I understand your first point however. Can’t imagine how interns and early engineers are supposed to learn without having a highly available set of mentors to learn from.
I totally agree with what you are saying, My point was that this policy just seems to be another one of those policies to get them to not be promoted. More hoops you may call it
The current market will not last forever and once it turns around we're probably looking at a Great Resignation on steroids given the pent up demand for changing jobs.
Act your wage wasn't just for minimum wage workers. Promotions have always been about brown nosing and blowing smoke. If you're just really good at your job you will be underpaid and overworked without the promotion.
Do they still get raises?
My whole career I was a developer, it's what suited me best and it's what I wanted. A couple of times I considered going for tech lead or architect but those were parts of the job I didn't want to do.
And oh hell no to management.
If you're telling me I would get to work from home and not be badgered into going into management, I say sign me up.
Employees accept work-from-home & look for a work-from-home job.
New applicants see on-site only and apply elsewhere.
Choices:
1. Hire desperate people who will come in
2. Accept that high-talent staff are unavailable to your company
3. Pay 30% more than the market for on-site staff
I would go as far as to suggest that any CEO who stubbornly and credulously insists on RTO from an ideological perspective should be treated with a healthy level of distrust by the company’s shareholders.
Why else would you deliberately choose to reduce your talent pool, be forced to pay more for that talent pool than your competitors, and result in a lower employee NPS, which in turn makes it harder to retain them.
RTO only works when WFH rates are low and the talent pool is forced to accept RTO. However we crossed that rubicon.
Now insisting on it as a CEO just makes you look incompetent.

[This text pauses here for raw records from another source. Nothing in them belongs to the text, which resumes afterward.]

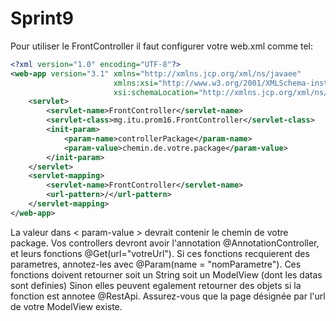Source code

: # Sprint9

Pour utiliser le FrontController il faut configurer votre web.xml comme tel:

```xml
<?xml version="1.0" encoding="UTF-8"?>
<web-app version="3.1" xmlns="http://xmlns.jcp.org/xml/ns/javaee" 
                       xmlns:xsi="http://www.w3.org/2001/XMLSchema-instance" 
                       xsi:schemaLocation="http://xmlns.jcp.org/xml/ns/javaee http://xmlns.jcp.org/xml/ns/javaee/web-app_3_1.xsd">
    <servlet>
        <servlet-name>FrontController</servlet-name>
        <servlet-class>mg.itu.prom16.FrontController</servlet-class>
        <init-param>
            <param-name>controllerPackage</param-name>
            <param-value>chemin.de.votre.package</param-value>
        </init-param>
    </servlet>
    <servlet-mapping>
        <servlet-name>FrontController</servlet-name>
        <url-pattern>/</url-pattern>
    </servlet-mapping>
</web-app>
```

La valeur dans < param-value > devrait contenir le chemin de votre package.
Vos controllers devront avoir l'annotation @AnnotationController, et leurs fonctions @Get(url="votreUrl").
Si ces fonctions recquierent des parametres, annotez-les avec @Param(name = "nomParametre").
Ces fonctions doivent retourner soit un String soit un ModelView (dont les datas sont definies)
Sinon elles peuvent egalement retourner des objets si la fonction est annotee @RestApi.
Assurez-vous que la page désignée par l'url de votre ModelView existe.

The problem with most office mandates is that they just require a person be in an office, any office. In my experience, this means it is very possible to be in an office with a bunch of people that do completely different jobs, so all day is spent on the phone. If I need to be on the phone all day anyway, I might as well be at home where it’s quiet, so I can hear people, they can hear me, and there aren’t any distractions.
Forcing people to relocate just to sit alone in a cubicle on a phone all day doesn’t improve productivity, it just makes people upset.
I do think meeting people in person has a lot of value, but office mandates aren’t the only way to handle that.